The Best Baseball Writing of the Week: April 23

1) Long and data-heavy, but Jeff Zimmerman’s recent piece at The Hardball Times is about as good a primer on the link between velocity to pitcher arm injuries as you can find. Ironically, the attribute most likely to fast-track a prospect to the majors might often be their downfall as well.

“If two pitchers are going get the same production, but one throws significantly slower, a team may want take the soft tosser for health reasons. For example, Matt Shoemaker and Yordano Ventura both factored into the AL Rookie of the Year race last season, but with markedly different average fastball velocities. Ventura set the world on fire with his 97 mph fastball while Shoemaker lulled batters to sleep with a 90.5 mph fastball. They had similar results, but this season Ventura is more likely to be DL-bound.”

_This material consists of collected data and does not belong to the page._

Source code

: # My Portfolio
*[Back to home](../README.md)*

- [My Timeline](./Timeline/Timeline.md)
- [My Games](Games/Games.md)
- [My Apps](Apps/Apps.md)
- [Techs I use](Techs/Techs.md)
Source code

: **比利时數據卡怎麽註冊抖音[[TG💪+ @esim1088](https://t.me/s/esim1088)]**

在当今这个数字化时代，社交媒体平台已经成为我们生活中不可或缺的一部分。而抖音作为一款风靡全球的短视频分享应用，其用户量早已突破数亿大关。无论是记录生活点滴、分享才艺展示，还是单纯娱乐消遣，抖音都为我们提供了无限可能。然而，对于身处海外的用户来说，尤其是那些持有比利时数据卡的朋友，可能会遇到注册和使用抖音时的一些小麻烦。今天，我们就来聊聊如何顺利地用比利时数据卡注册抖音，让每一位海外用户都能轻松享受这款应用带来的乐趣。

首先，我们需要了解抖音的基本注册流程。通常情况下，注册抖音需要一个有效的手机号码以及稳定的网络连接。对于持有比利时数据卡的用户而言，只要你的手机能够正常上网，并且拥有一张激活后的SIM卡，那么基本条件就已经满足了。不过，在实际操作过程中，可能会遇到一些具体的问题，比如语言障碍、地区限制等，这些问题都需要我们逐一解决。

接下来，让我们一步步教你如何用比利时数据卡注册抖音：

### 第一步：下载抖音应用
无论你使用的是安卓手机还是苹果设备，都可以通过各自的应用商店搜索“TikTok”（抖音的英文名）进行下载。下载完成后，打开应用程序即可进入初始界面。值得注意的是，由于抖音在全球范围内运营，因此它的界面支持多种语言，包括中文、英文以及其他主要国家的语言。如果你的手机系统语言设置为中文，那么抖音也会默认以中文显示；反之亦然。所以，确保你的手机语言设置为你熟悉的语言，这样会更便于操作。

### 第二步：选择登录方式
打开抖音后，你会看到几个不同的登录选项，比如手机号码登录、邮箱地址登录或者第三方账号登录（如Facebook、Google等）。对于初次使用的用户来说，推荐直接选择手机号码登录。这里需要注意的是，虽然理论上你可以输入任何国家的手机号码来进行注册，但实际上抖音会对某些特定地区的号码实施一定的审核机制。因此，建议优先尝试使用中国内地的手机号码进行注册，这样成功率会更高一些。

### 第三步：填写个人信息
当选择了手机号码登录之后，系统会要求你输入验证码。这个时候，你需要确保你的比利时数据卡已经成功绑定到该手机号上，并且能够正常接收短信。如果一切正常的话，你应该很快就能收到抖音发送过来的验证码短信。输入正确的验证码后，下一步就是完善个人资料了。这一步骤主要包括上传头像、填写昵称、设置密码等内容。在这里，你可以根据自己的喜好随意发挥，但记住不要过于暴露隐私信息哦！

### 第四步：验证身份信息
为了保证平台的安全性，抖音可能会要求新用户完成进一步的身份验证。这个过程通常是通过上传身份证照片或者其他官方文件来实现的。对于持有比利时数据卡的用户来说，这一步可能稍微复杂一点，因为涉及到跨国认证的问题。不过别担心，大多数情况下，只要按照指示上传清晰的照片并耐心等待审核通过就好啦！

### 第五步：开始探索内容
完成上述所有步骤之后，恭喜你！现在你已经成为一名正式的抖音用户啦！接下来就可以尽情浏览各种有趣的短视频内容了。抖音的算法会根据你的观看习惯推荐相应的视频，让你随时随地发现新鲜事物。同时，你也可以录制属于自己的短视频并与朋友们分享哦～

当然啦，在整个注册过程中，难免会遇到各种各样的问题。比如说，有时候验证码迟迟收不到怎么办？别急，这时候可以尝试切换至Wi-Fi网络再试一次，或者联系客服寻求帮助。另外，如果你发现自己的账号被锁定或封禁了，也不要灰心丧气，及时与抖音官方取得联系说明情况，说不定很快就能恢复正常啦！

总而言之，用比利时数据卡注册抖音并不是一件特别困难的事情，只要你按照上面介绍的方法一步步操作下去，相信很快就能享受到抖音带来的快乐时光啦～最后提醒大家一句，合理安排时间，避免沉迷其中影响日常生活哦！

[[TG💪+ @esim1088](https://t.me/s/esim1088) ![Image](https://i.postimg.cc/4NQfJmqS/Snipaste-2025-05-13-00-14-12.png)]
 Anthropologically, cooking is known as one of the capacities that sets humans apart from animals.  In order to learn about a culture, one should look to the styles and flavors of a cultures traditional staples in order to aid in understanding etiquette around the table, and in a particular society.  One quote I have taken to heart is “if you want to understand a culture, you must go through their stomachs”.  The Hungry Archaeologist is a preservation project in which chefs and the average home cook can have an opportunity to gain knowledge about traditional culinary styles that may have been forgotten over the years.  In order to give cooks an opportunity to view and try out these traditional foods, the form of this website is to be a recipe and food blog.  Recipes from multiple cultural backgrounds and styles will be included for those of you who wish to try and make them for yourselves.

2) At Fangraphs, Jeff Sullivan writes an early, possibly-premature obituary for the Miami Marlins 2015 season, which has gotten off to a rocky start and swiftly descended into rumors about Mike Redmond on the hot seat. I went in on the Marlins hard this season, picking them to win the Wild Card and the World Series again, as they always do when they make the playoffs. The early returns are not encouraging.

“But we can step back from manager speculation. The Marlins will make whatever decisions they make, and as easy as it is to pin these things on Loria, maybe there’s more of a consensus. Maybe Redmond deserves to be fired; I have no idea. Analysts can seldom add value to the subject of managerial job security. I have one point, though, that I feel like ought to matter: these Marlins probably weren’t going to be very good. While the start has been disappointing, it needs to be compared against what would’ve been a reasonable expectation.”

3) And, though this is very nerdy, I had to include it. Ben Lindbergh at Grantland wrote a great piece about the online modding community keeping MVP Baseball 2005 alive, EA Sport’s last baseball title released on the PC. Full disclosure, I played MVP 2005 until at least 2010 and am pretty familiar with all the mods discussed and even some of the people involved; reading this has me thinking about digging out my old disc again, if I can find it.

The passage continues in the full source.